| Activity |
Could you find every line in the entries below that holds the word "return" and copy it?

| Input data |
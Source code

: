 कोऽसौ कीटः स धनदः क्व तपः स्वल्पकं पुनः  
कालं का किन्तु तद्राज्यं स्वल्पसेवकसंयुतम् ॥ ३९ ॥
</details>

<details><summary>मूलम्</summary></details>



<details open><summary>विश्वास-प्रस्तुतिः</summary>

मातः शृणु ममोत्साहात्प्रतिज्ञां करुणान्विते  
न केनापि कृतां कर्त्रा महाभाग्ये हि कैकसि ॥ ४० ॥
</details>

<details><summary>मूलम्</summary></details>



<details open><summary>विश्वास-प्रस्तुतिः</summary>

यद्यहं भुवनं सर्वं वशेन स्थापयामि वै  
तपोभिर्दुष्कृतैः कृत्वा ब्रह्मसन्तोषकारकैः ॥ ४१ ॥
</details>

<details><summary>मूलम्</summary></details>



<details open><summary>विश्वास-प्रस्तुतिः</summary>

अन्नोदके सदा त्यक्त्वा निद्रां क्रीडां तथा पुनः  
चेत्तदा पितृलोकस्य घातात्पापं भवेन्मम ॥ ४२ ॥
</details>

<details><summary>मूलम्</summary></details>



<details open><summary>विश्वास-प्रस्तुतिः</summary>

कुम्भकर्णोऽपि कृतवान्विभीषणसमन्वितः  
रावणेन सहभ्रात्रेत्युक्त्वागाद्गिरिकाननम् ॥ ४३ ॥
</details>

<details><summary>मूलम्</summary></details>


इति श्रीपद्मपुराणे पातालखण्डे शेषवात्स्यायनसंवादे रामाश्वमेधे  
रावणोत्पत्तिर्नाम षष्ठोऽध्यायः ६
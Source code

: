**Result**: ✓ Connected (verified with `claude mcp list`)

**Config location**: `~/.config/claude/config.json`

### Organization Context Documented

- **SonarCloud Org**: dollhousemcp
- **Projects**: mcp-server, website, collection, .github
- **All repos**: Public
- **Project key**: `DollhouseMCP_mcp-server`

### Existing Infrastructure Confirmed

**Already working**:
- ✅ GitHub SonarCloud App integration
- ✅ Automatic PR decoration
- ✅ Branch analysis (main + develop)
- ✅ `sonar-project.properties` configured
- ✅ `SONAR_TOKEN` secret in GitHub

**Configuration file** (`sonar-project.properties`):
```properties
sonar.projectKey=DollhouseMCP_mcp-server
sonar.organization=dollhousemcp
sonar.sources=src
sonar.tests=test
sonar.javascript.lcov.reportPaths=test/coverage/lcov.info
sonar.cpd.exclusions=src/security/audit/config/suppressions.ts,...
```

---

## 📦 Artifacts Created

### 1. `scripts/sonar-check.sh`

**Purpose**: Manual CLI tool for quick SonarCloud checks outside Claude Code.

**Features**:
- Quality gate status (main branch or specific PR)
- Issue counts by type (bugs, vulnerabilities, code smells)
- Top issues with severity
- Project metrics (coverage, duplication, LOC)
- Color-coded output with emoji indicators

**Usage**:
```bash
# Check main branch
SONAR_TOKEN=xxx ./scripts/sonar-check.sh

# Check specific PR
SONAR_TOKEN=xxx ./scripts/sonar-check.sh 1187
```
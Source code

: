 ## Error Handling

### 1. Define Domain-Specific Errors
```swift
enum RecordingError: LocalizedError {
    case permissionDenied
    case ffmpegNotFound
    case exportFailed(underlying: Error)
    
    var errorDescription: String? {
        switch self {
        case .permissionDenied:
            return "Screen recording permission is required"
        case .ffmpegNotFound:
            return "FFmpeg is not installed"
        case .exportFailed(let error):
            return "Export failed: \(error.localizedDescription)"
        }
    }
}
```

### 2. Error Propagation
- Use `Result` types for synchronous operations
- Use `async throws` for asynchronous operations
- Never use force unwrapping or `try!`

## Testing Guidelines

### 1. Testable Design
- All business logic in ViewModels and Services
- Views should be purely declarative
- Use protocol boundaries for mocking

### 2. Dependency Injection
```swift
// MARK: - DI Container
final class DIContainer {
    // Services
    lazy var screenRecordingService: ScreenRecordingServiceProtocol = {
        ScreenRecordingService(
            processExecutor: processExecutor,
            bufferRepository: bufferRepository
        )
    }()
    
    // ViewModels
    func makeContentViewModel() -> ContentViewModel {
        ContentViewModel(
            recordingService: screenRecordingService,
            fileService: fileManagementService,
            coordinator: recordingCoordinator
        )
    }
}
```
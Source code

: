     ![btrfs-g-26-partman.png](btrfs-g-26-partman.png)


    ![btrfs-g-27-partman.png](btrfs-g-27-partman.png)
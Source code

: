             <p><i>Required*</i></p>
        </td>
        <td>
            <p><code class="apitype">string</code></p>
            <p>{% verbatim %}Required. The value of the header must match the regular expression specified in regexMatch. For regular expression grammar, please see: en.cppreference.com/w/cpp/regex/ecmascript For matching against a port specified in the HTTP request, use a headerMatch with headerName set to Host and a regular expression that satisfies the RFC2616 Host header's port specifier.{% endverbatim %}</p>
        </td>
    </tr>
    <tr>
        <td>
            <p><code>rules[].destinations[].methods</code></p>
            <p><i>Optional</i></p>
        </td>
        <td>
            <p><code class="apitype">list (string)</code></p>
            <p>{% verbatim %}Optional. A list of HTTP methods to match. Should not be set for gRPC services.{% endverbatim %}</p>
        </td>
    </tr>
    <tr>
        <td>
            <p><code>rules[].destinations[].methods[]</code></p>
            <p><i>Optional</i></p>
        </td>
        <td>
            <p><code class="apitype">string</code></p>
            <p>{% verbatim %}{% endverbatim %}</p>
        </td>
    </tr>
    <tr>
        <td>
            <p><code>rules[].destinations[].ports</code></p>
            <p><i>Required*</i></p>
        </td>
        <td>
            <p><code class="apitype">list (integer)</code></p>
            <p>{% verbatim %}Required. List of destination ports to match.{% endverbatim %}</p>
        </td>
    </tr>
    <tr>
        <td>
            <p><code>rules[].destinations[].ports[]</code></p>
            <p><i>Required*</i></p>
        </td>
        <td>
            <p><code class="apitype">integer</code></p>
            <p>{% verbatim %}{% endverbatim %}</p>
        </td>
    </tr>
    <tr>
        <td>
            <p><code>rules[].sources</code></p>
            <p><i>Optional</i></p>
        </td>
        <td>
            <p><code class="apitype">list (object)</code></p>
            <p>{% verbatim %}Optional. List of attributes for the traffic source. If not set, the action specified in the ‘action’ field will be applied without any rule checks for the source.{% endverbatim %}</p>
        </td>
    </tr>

| Result |
            return "Screen recording permission is required"
            return "FFmpeg is not installed"
            return "Export failed: \(error.localizedDescription)"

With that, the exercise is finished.